** What you have to do **
Every entry is to be reproduced word for word, but the images are not.

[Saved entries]
--- START ---

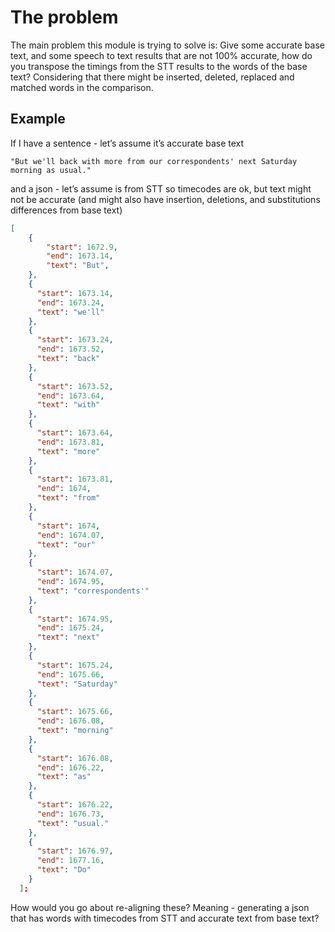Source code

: # The problem
The main problem this module is trying to solve is:
Give some accurate base text, and some speech to text results that are not 100% accurate, how do you transpose the timings from the STT results to the words of the base text?
Considering that there might be inserted, deleted, replaced and matched words in the comparison.

## Example

If I have a sentence - let’s assume it’s accurate base text

```
"But we'll back with more from our correspondents' next Saturday morning as usual."
```

and a json - let’s assume is from STT so timecodes are ok, but text might not be accurate (and might also have insertion, deletions, and substitutions differences from base text)

```json
[
    {
        "start": 1672.9,
        "end": 1673.14,
        "text": "But",
    },
    {
      "start": 1673.14,
      "end": 1673.24,
      "text": "we'll"
    },
    {
      "start": 1673.24,
      "end": 1673.52,
      "text": "back"
    },
    {
      "start": 1673.52,
      "end": 1673.64,
      "text": "with"
    },
    {
      "start": 1673.64,
      "end": 1673.81,
      "text": "more"
    },
    {
      "start": 1673.81,
      "end": 1674,
      "text": "from"
    },
    {
      "start": 1674,
      "end": 1674.07,
      "text": "our"
    },
    {
      "start": 1674.07,
      "end": 1674.95,
      "text": "correspondents'"
    },
    {
      "start": 1674.95,
      "end": 1675.24,
      "text": "next"
    },
    {
      "start": 1675.24,
      "end": 1675.66,
      "text": "Saturday"
    },
    {
      "start": 1675.66,
      "end": 1676.08,
      "text": "morning"
    },
    {
      "start": 1676.08,
      "end": 1676.22,
      "text": "as"
    },
    {
      "start": 1676.22,
      "end": 1676.73,
      "text": "usual."
    },
    {
      "start": 1676.97,
      "end": 1677.16,
      "text": "Do"
    }
  ];
```

How would you go about re-aligning these? Meaning - generating a json that has words with timecodes from STT and accurate text from base text?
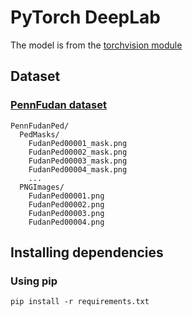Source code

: #  PyTorch DeepLab

The model is from the [ torchvision module ]( sttps://pytorch.org/vision/stable/models.html#semantic-segmentation )

## Dataset
### [ PennFudan dataset ](https://www.cis.upenn.edu/~jshi/ped_html/)
```
PennFudanPed/
  PedMasks/
    FudanPed00001_mask.png
    FudanPed00002_mask.png
    FudanPed00003_mask.png
    FudanPed00004_mask.png
    ...
  PNGImages/
    FudanPed00001.png
    FudanPed00002.png
    FudanPed00003.png
    FudanPed00004.png
```
## Installing dependencies
### Using pip
```
pip install -r requirements.txt
```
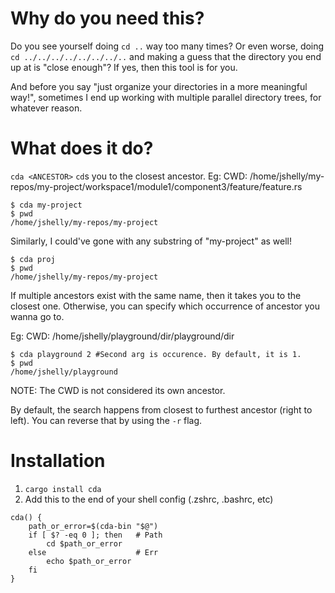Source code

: # Why do you need this?
Do you see yourself doing `cd ..` way too many times?
Or even worse, doing `cd ../../../../../../../..` and making a guess that the directory you end up at is "close enough"?
If yes, then this tool is for you.

And before you say "just organize your directories in a more meaningful way!", sometimes I end up working with multiple parallel directory trees, for whatever reason.

# What does it do?
`cda <ANCESTOR>` `cd`s you to the closest ancestor.
Eg:
CWD: /home/jshelly/my-repos/my-project/workspace1/module1/component3/feature/feature.rs
```
$ cda my-project
$ pwd
/home/jshelly/my-repos/my-project
```

Similarly, I could've gone with any substring of "my-project" as well!
```
$ cda proj
$ pwd
/home/jshelly/my-repos/my-project
```

If multiple ancestors exist with the same name, then it takes you to the closest one. Otherwise, you can specify which occurrence of ancestor you wanna go to.

Eg:
CWD: /home/jshelly/playground/dir/playground/dir
```
$ cda playground 2 #Second arg is occurence. By default, it is 1.
$ pwd
/home/jshelly/playground
```
NOTE: The CWD is not considered its own ancestor.

By default, the search happens from closest to furthest ancestor (right to left). You can reverse that by using the `-r` flag.


# Installation
1. `cargo install cda`
2. Add this to the end of your shell config (.zshrc, .bashrc, etc)
```
cda() {
    path_or_error=$(cda-bin "$@")
    if [ $? -eq 0 ]; then   # Path
        cd $path_or_error
    else                    # Err
        echo $path_or_error
    fi
}
```
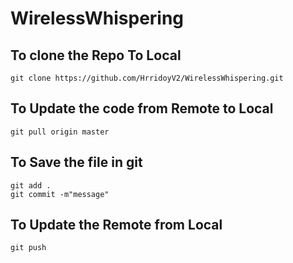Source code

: # WirelessWhispering
## To clone the Repo To Local
```
git clone https://github.com/HrridoyV2/WirelessWhispering.git
```
## To Update the code from Remote to Local
```
git pull origin master
```
## To Save the file in git
```
git add .
git commit -m"message"
```
## To Update the Remote from Local
```
git push
```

--- END ---

** Completed exercise **
Source code

: # The problem
The main problem this module is trying to solve is:
Give some accurate base text, and some speech to text results that are not 100% accurate, how do you transpose the timings from the STT results to the words of the base text?
Considering that there might be inserted, deleted, replaced and matched words in the comparison.

## Example

If I have a sentence - let’s assume it’s accurate base text

```
"But we'll back with more from our correspondents' next Saturday morning as usual."
```

and a json - let’s assume is from STT so timecodes are ok, but text might not be accurate (and might also have insertion, deletions, and substitutions differences from base text)

```json
[
    {
        "start": 1672.9,
        "end": 1673.14,
        "text": "But",
    },
    {
      "start": 1673.14,
      "end": 1673.24,
      "text": "we'll"
    },
    {
      "start": 1673.24,
      "end": 1673.52,
      "text": "back"
    },
    {
      "start": 1673.52,
      "end": 1673.64,
      "text": "with"
    },
    {
      "start": 1673.64,
      "end": 1673.81,
      "text": "more"
    },
    {
      "start": 1673.81,
      "end": 1674,
      "text": "from"
    },
    {
      "start": 1674,
      "end": 1674.07,
      "text": "our"
    },
    {
      "start": 1674.07,
      "end": 1674.95,
      "text": "correspondents'"
    },
    {
      "start": 1674.95,
      "end": 1675.24,
      "text": "next"
    },
    {
      "start": 1675.24,
      "end": 1675.66,
      "text": "Saturday"
    },
    {
      "start": 1675.66,
      "end": 1676.08,
      "text": "morning"
    },
    {
      "start": 1676.08,
      "end": 1676.22,
      "text": "as"
    },
    {
      "start": 1676.22,
      "end": 1676.73,
      "text": "usual."
    },
    {
      "start": 1676.97,
      "end": 1677.16,
      "text": "Do"
    }
  ];
```

How would you go about re-aligning these? Meaning - generating a json that has words with timecodes from STT and accurate text from base text?
Source code

: #  PyTorch DeepLab

The model is from the [ torchvision module ]( sttps://pytorch.org/vision/stable/models.html#semantic-segmentation )

## Dataset
### [ PennFudan dataset ](https://www.cis.upenn.edu/~jshi/ped_html/)
```
PennFudanPed/
  PedMasks/
    FudanPed00001_mask.png
    FudanPed00002_mask.png
    FudanPed00003_mask.png
    FudanPed00004_mask.png
    ...
  PNGImages/
    FudanPed00001.png
    FudanPed00002.png
    FudanPed00003.png
    FudanPed00004.png
```
## Installing dependencies
### Using pip
```
pip install -r requirements.txt
```
Source code

: # Why do you need this?
Do you see yourself doing `cd ..` way too many times?
Or even worse, doing `cd ../../../../../../../..` and making a guess that the directory you end up at is "close enough"?
If yes, then this tool is for you.

And before you say "just organize your directories in a more meaningful way!", sometimes I end up working with multiple parallel directory trees, for whatever reason.

# What does it do?
`cda <ANCESTOR>` `cd`s you to the closest ancestor.
Eg:
CWD: /home/jshelly/my-repos/my-project/workspace1/module1/component3/feature/feature.rs
```
$ cda my-project
$ pwd
/home/jshelly/my-repos/my-project
```

Similarly, I could've gone with any substring of "my-project" as well!
```
$ cda proj
$ pwd
/home/jshelly/my-repos/my-project
```

If multiple ancestors exist with the same name, then it takes you to the closest one. Otherwise, you can specify which occurrence of ancestor you wanna go to.

Eg:
CWD: /home/jshelly/playground/dir/playground/dir
```
$ cda playground 2 #Second arg is occurence. By default, it is 1.
$ pwd
/home/jshelly/playground
```
NOTE: The CWD is not considered its own ancestor.

By default, the search happens from closest to furthest ancestor (right to left). You can reverse that by using the `-r` flag.


# Installation
1. `cargo install cda`
2. Add this to the end of your shell config (.zshrc, .bashrc, etc)
```
cda() {
    path_or_error=$(cda-bin "$@")
    if [ $? -eq 0 ]; then   # Path
        cd $path_or_error
    else                    # Err
        echo $path_or_error
    fi
}
```
Source code

: # WirelessWhispering
## To clone the Repo To Local
```
git clone https://github.com/HrridoyV2/WirelessWhispering.git
```
## To Update the code from Remote to Local
```
git pull origin master
```
## To Save the file in git
```
git add .
git commit -m"message"
```
## To Update the Remote from Local
```
git push
```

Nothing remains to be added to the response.